Der ganz normale Mensch ist 34 Jahre alt und Vater von zwei Kindern. Stefan Härtel hat Wehrpflichtige ausgebildet und als Feldjäger das Bundesverteidigungsministerium bewacht. Jetzt macht er an der Berliner Bundeswehrfachschule eine dreijährige Ausbildung zum Erzieher. Den anschließenden Job in der Kita Kulleberga hat er so gut wie in der Tasche. Kindergartenchefin Marion Best schwärmt:
"Disziplin, ganz wichtig, der kann sich durchsetzen bei den Kindern. Lebenserfahrung. Die haben gelernt, Regeln einzuhalten im Alltag. Diszipliniert zu gestalten, also, ist das Wichtigste eigentlich.
So ein bisschen, dass beim Antreten ein bisschen mehr Ordnung reinkommt. Dass man die Kinder auf dem Spielplatz nicht ganz so schnell verliert. Oder auch, dass sie auf ein bestimmtes Zeichen zu uns kommen, wenn wir los wollen."
Ganz und gar nicht militaristisch
"Antreten", sagt Stefan Härtel. Zwölf Jahre Bundeswehrsprech lassen sich nicht mit einem Schlag wegwischen. Dabei tritt er in der Kita ganz und gar nicht militaristisch auf. Während der angehende Erzieher erzählt, kommen zwei blondgelockte Dreijährige, schmiegen sich an seine Beine. Stefan Härtel krault ihre Köpfe.
"Ich versuche, klar zu sein, aber auch fair und denen auch einmal Geborgenheit zu geben, also, dass man, wenn man mal traurig ist, das heißt ja nicht, das ein Mann kein Verständnis hat oder auch den mal in den Arm nimmt und vernünftig tröstet. Das mache ich alles selber und ist auch für mich sehr verständlich."
Ortswechsel. Die Bundeswehrfachschule in Berlin-Kladow.
"Sie sehen, welche anderen Leistungen das Jugendamt noch anzubieten hat im Rahmen der Hilfen zur Erziehung …"
Unterricht in Sozialpädagogischer Theorie und Praxis für die Klasse FE3B. Muskelbepackte Oberarme, durchtrainierte Körper, pompöse Tattoos, Tunnelohrringe. Klarer Fall: hier sitzen keine soften Schwächlinge. Hier sitzen richtige Männer. Und zwei Frauen. Die Hälfte der 21 Zeitsoldaten war zuvor im Auslandseinsatz, sechs in Afghanistan. Die Lebenserfahrung ist wichtig, sagt Hans-Jürgen Müller, Leiter der Erzieherausbildung.
"Sie haben begriffen, dass das Leben, was wir in Deutschland führen, ein Leben ist, das nicht Standard ist in der Welt.
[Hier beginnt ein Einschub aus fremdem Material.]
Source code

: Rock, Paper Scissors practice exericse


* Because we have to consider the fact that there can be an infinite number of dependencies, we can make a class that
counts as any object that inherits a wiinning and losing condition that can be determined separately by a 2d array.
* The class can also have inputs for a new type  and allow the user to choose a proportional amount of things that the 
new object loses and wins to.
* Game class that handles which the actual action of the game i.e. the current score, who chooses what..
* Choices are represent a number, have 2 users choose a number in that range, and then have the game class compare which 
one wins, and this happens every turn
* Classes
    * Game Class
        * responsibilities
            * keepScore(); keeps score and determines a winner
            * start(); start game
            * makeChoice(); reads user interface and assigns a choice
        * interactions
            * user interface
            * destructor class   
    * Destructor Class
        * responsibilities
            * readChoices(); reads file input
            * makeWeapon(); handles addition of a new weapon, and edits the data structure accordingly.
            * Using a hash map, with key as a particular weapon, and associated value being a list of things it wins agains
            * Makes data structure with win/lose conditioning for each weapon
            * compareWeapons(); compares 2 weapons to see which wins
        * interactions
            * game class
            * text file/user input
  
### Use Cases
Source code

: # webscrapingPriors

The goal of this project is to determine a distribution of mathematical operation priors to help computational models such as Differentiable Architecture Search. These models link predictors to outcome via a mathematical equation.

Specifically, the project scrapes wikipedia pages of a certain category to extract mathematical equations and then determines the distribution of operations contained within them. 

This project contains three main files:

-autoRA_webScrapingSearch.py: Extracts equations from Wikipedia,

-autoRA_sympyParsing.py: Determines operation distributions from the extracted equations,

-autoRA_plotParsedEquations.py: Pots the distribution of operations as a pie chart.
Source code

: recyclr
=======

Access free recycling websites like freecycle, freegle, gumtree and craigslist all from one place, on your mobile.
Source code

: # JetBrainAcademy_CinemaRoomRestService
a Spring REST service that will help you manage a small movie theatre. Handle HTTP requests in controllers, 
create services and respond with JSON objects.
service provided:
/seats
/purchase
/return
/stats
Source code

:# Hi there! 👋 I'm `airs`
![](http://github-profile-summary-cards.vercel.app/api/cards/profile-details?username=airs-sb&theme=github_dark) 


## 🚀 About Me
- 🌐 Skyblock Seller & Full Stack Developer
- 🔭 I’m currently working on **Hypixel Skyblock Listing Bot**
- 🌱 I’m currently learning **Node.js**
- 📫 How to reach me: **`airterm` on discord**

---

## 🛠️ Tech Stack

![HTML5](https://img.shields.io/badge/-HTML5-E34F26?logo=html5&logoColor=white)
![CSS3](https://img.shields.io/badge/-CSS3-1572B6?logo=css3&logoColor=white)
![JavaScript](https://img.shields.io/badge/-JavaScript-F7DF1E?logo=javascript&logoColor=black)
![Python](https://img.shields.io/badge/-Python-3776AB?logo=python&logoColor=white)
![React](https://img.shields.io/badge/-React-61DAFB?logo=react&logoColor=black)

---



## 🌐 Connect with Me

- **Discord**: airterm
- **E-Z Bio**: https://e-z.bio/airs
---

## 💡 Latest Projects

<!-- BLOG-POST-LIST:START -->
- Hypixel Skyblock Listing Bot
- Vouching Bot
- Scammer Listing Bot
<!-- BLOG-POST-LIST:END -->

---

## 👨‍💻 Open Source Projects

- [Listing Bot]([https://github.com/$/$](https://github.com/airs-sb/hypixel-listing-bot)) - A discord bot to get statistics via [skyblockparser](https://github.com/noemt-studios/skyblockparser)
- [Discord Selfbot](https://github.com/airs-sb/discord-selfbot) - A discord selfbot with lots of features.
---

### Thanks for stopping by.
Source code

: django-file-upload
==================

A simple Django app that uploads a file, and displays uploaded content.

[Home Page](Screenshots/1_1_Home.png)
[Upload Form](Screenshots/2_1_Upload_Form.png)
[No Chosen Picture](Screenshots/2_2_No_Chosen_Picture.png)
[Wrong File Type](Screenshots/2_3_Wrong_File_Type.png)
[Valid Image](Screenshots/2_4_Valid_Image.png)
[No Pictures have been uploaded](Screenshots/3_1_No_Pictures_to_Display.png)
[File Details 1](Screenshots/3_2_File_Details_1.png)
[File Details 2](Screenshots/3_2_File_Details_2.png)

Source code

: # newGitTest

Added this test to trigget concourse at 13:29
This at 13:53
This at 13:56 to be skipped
Und das auf einem hohen Level liegt. Das können sie für die Erzieherausbildung enorm umsetzen."
Erzieherklasse in der Bundeswehrfachschule
Erzieherklasse in der Bundeswehrfachschule© Fotografin: Silke Brand-Schoder
Andererseits: Wie kann jemand, der gelernt hat, andere Menschen zu töten, plötzlich in einer Kita arbeiten? Auf diese Frage sind sie vorbereitet. Oberfeldwebel Michael Lüders:
"Nur weil ich Soldat bin, erschieße ich ja nicht Leute. Ein Jäger rennt ja auch nicht den ganzen Tag mit der Waffe rum und schießt Tauben in Berlin runter."
Der 32-Jährige hat bereits in einem Heim für verhaltensauffällige Jugendliche gearbeitet und in einer Kita. Ihn ärgert das Klischee vom Soldaten, der Ordnung und Disziplin in den Kindergarten bringen soll.
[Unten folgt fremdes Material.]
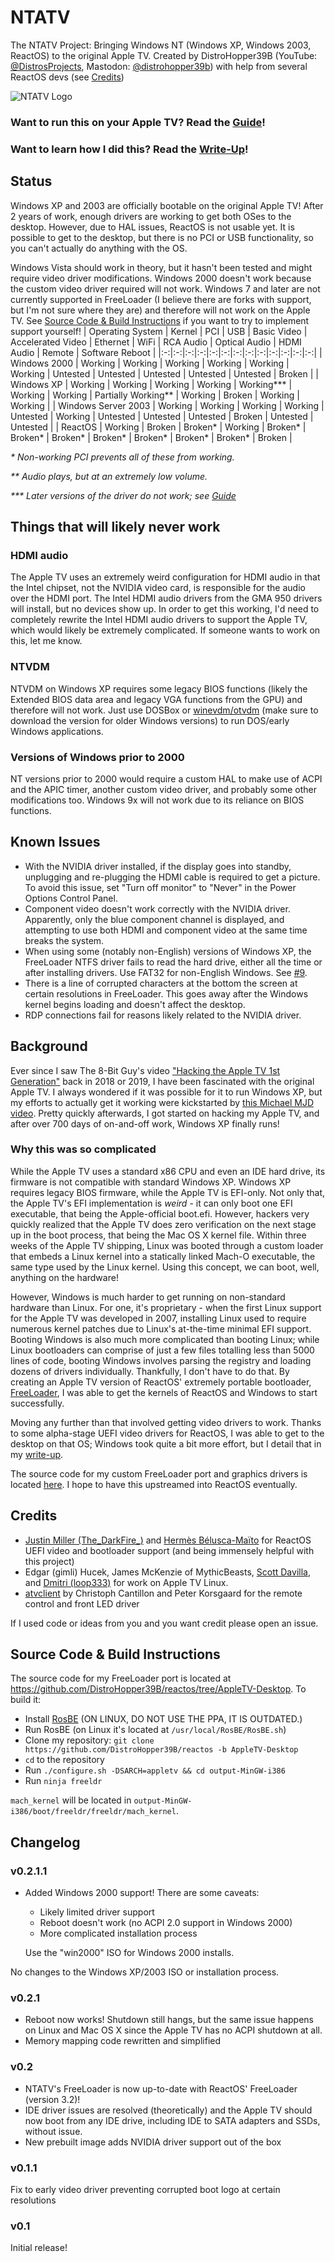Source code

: # NTATV
The NTATV Project: Bringing Windows NT (Windows XP, Windows 2003, ReactOS) to the original Apple TV. Created by DistroHopper39B (YouTube: [@DistrosProjects](https://youtube.com/@DistrosProjects), Mastodon: [@distrohopper39b](https://bitbang.social/@distrohopper39b)) with help from several ReactOS devs (see [Credits](#credits))


![NTATV Logo](NTATV_Logo_256.png)

### Want to run this on your Apple TV? Read the [Guide](Docs/Guide.md)!
### Want to learn how I did this? Read the [Write-Up](Docs/Write-Up.md)!
## Status
Windows XP and 2003 are officially bootable on the original Apple TV! After 2 years of work, enough drivers are working to get both OSes to the desktop. However, due to HAL issues, ReactOS is not usable yet. It is possible to get to the desktop, but there is no PCI or USB functionality, so you can't actually do anything with the OS.

Windows Vista should work in theory, but it hasn't been tested and might require video driver modifications. Windows 2000 doesn't work because the custom video driver required will not work. Windows 7 and later are not currently supported in FreeLoader (I believe there are forks with support, but I'm not sure where they are) and therefore will not work on the Apple TV. See [Source Code & Build Instructions](#source-code--build-instructions) if you want to try to implement support yourself!
| Operating System | Kernel | PCI | USB | Basic Video | Accelerated Video | Ethernet | WiFi | RCA Audio | Optical Audio | HDMI Audio | Remote | Software Reboot |
|:-:|:-:|:-:|:-:|:-:|:-:|:-:|:-:|:-:|:-:|:-:|:-:|:-:|
| Windows 2000 | Working | Working | Working | Working | Working | Working | Untested | Untested | Untested | Untested | Untested | Broken |
| Windows XP | Working | Working | Working | Working | Working*** | Working | Working | Partially Working** | Working | Broken | Working | Working |
| Windows Server 2003 | Working | Working | Working | Working | Untested | Working | Untested | Untested | Untested | Broken | Untested | Untested |
| ReactOS | Working | Broken | Broken* | Working | Broken* | Broken* | Broken* | Broken* | Broken* | Broken* | Broken* | Broken |

*\* Non-working PCI prevents all of these from working.*

*\*\* Audio plays, but at an extremely low volume.*

*\*\*\* Later versions of the driver do not work; see [Guide](Docs/Guide.md#nvidia-graphics)*


## Things that will likely never work
### HDMI audio
The Apple TV uses an extremely weird configuration for HDMI audio in that the Intel chipset, not the NVIDIA video card, is responsible for the audio over the HDMI port. The Intel HDMI audio drivers from the GMA 950 drivers will install, but no devices show up. In order to get this working, I'd need to completely rewrite the Intel HDMI audio drivers to support the Apple TV, which would likely be extremely complicated. If someone wants to work on this, let me know.

### NTVDM
NTVDM on Windows XP requires some legacy BIOS functions (likely the Extended BIOS data area and legacy VGA functions from the GPU) and therefore will not work. Just use DOSBox or [winevdm/otvdm](https://github.com/otya128/winevdm/releases) (make sure to download the version for older Windows versions) to run DOS/early Windows applications.

### Versions of Windows prior to 2000
NT versions prior to 2000 would require a custom HAL to make use of ACPI and the APIC timer, another custom video driver, and probably some other modifications too. Windows 9x will not work due to its reliance on BIOS functions.

## Known Issues
* With the NVIDIA driver installed, if the display goes into standby, unplugging and re-plugging the HDMI cable is required to get a picture. To avoid this issue, set "Turn off monitor" to "Never" in the Power Options Control Panel.
* Component video doesn't work correctly with the NVIDIA driver. Apparently, only the blue component channel is displayed, and attempting to use both HDMI and component video at the same time breaks the system. 
* When using some (notably non-English) versions of Windows XP, the FreeLoader NTFS driver fails to read the hard drive, either all the time or after installing drivers. Use FAT32 for non-English Windows. See [#9](https://github.com/DistroHopper39B/NTATV/issues/9).
* There is a line of corrupted characters at the bottom the screen at certain resolutions in FreeLoader. This goes away after the Windows kernel begins loading and doesn't affect the desktop.
* RDP connections fail for reasons likely related to the NVIDIA driver.

## Background
Ever since I saw The 8-Bit Guy's video ["Hacking the Apple TV 1st Generation"](https://youtu.be/Q9Acyy9lGSM) back in 2018 or 2019, I have been fascinated with the original Apple TV. I always wondered if it was possible for it to run Windows XP, but my efforts to actually get it working were kickstarted by [this Michael MJD video](https://youtu.be/3rBFkwtaQbU). Pretty quickly afterwards, I got started on hacking my Apple TV, and after over 700 days of on-and-off work, Windows XP finally runs!
### Why this was so complicated
While the Apple TV uses a standard x86 CPU and even an IDE hard drive, its firmware is not compatible with standard Windows XP. Windows XP requires legacy BIOS firmware, while the Apple TV is EFI-only. Not only that, the Apple TV's EFI implementation is *weird* - it can only boot one EFI executable, that being the Apple-official boot.efi. However, hackers very quickly realized that the Apple TV does zero verification on the next stage up in the boot process, that being the Mac OS X kernel file. Within three weeks of the Apple TV shipping, Linux was booted through a custom loader that embeds a Linux kernel into a statically linked Mach-O executable, the same type used by the Linux kernel. Using this concept, we can boot, well, anything on the hardware!

However, Windows is much harder to get running on non-standard hardware than Linux. For one, it's proprietary - when the first Linux support for the Apple TV was developed in 2007, installing Linux used to require numerous kernel patches due to Linux's at-the-time minimal EFI support. Booting Windows is also much more complicated than booting Linux; while Linux bootloaders can comprise of just a few files totalling less than 5000 lines of code, booting Windows involves parsing the registry and loading dozens of drivers individually. Thankfully, I don't have to do that. By creating an Apple TV version of ReactOS' extremely portable bootloader, [FreeLoader](https://reactos.org/wiki/FreeLoader), I was able to get the kernels of ReactOS and Windows to start successfully.

Moving any further than that involved getting video drivers to work. Thanks to some alpha-stage UEFI video drivers for ReactOS, I was able to get to the desktop on that OS; Windows took quite a bit more effort, but I detail that in my [write-up](Docs/Write-Up.md). 

The source code for my custom FreeLoader port and graphics drivers is located [here](https://github.com/DistroHopper39B/reactos). I hope to have this upstreamed into ReactOS eventually.

## Credits
* [Justin Miller (The_DarkFire_)](https://github.com/DarkFire01) and [Hermès Bélusca-Maïto](https://github.com/hbelusca) for ReactOS UEFI video and bootloader support (and being immensely helpful with this project)
* Edgar (gimli) Hucek, James McKenzie of MythicBeasts, [Scott Davilla](https://github.com/davilla), and [Dmitri (loop333)](https://github.com/loop333) for work on Apple TV Linux.
* [atvclient](https://github.com/Evinyatar/atvclient) by Christoph Cantillon and Peter Korsgaard for the remote control and front LED driver

If I used code or ideas from you and you want credit please open an issue.

## Source Code & Build Instructions
The source code for my FreeLoader port is located at https://github.com/DistroHopper39B/reactos/tree/AppleTV-Desktop. To build it:
* Install [RosBE](https://reactos.org/wiki/Build_Environment) (ON LINUX, DO NOT USE THE PPA, IT IS OUTDATED.)
* Run RosBE (on Linux it's located at `/usr/local/RosBE/RosBE.sh`)
* Clone my repository: `git clone https://github.com/DistroHopper39B/reactos -b AppleTV-Desktop`
* `cd` to the repository
* Run `./configure.sh -DSARCH=appletv && cd output-MinGW-i386`
* Run `ninja freeldr`

`mach_kernel` will be located in `output-MinGW-i386/boot/freeldr/freeldr/mach_kernel`.

## Changelog
### v0.2.1.1
* Added Windows 2000 support! There are some caveats:
    * Likely limited driver support
    * Reboot doesn't work (no ACPI 2.0 support in Windows 2000)
    * More complicated installation process
    
    Use the "win2000" ISO for Windows 2000 installs.

No changes to the Windows XP/2003 ISO or installation process.

### v0.2.1
* Reboot now works! Shutdown still hangs, but the same issue happens on Linux and Mac OS X since the Apple TV has no ACPI shutdown at all.
* Memory mapping code rewritten and simplified

### v0.2
* NTATV's FreeLoader is now up-to-date with ReactOS' FreeLoader (version 3.2)!
* IDE driver issues are resolved (theoretically) and the Apple TV should now boot from any IDE drive, including IDE to SATA adapters and SSDs, without issue.
* New prebuilt image adds NVIDIA driver support out of the box

### v0.1.1 
Fix to early video driver preventing corrupted boot logo at certain resolutions

### v0.1
Initial release!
"So in einer Kita mit Disziplin anfangen, sehe ich komplett anders, wo kann ein Kind heutzutage noch frei spielen? Außer in einer Kita? Wenn ich da schon anfange zu sagen, also, mach Deine Schuhe sauber oder die Schuhe gehören da und da ins Fach rein. Eigentlich soll ich ja die Kinder frei spielen lassen."
Michael Lüders will mit Afghanistan, mit zwölf Jahren Bundeswehr endgültig abschließen. Als Kita-Praktikant hat der Noch-Oberfeldwebel durchgesetzt: keine Waffen in Kinderhand.
"Ich habe gesagt, das ist nicht gut hier, dass die hier mit Waffen rumrennen und mit Laser-Schwertern. Dann gab es halt beim Spielzeugtag keine Waffen mehr und die haben sich wieder mit einem Hula-Hoop-Reifen beschäftigt, ja. Das geht auch. Man muss nur wollen."